===== Data extract =====
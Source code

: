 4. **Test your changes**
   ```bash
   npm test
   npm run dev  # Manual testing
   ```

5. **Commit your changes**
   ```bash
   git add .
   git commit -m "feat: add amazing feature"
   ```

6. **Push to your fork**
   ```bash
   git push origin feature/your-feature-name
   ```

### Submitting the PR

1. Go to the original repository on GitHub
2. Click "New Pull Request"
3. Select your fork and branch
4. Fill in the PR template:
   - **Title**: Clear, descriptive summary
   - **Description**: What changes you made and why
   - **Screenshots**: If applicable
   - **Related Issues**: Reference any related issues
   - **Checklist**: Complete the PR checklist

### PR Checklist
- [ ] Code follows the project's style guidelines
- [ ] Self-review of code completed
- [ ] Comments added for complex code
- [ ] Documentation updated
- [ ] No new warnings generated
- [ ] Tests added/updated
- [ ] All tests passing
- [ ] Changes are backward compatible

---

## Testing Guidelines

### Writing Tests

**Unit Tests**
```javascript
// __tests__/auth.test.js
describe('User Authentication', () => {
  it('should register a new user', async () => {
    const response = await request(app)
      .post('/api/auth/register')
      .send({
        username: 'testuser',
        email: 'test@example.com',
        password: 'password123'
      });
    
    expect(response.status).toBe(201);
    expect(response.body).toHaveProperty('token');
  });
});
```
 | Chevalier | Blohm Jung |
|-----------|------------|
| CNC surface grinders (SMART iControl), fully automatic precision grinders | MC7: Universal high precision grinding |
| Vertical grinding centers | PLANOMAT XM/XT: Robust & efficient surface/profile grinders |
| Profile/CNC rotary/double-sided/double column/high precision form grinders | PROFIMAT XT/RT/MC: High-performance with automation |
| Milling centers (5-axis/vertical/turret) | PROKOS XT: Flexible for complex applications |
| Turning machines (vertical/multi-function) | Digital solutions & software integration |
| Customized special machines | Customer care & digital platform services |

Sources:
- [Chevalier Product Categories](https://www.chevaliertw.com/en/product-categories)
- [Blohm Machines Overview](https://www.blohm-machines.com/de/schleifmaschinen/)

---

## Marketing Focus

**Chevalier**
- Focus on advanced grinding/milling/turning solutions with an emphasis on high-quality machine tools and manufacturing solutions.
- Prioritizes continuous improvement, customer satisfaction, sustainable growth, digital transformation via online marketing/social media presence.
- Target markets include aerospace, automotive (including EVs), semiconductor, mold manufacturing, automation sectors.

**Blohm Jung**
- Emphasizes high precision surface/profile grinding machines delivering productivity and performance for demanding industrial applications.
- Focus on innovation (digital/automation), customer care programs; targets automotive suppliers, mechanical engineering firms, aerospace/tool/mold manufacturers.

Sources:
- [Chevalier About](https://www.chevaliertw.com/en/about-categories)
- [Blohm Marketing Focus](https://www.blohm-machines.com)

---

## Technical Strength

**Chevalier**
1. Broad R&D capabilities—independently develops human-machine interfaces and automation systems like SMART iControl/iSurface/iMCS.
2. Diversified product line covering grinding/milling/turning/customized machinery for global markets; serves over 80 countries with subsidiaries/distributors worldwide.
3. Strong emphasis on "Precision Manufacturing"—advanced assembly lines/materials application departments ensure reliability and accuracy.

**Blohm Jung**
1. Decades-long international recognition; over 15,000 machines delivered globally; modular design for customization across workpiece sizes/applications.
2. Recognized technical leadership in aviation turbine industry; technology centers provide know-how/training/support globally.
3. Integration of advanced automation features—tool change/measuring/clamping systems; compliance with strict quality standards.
=====
About this exercise → From the data above, output only the lines between the line containing "## Marketing Focus" and the line containing "- Prioritizes continuous", inclusive, exactly as written.

Written reply →
## Marketing Focus

**Chevalier**
- Focus on advanced grinding/milling/turning solutions with an emphasis on high-quality machine tools and manufacturing solutions.
- Prioritizes continuous improvement, customer satisfaction, sustainable growth, digital transformation via online marketing/social media presence.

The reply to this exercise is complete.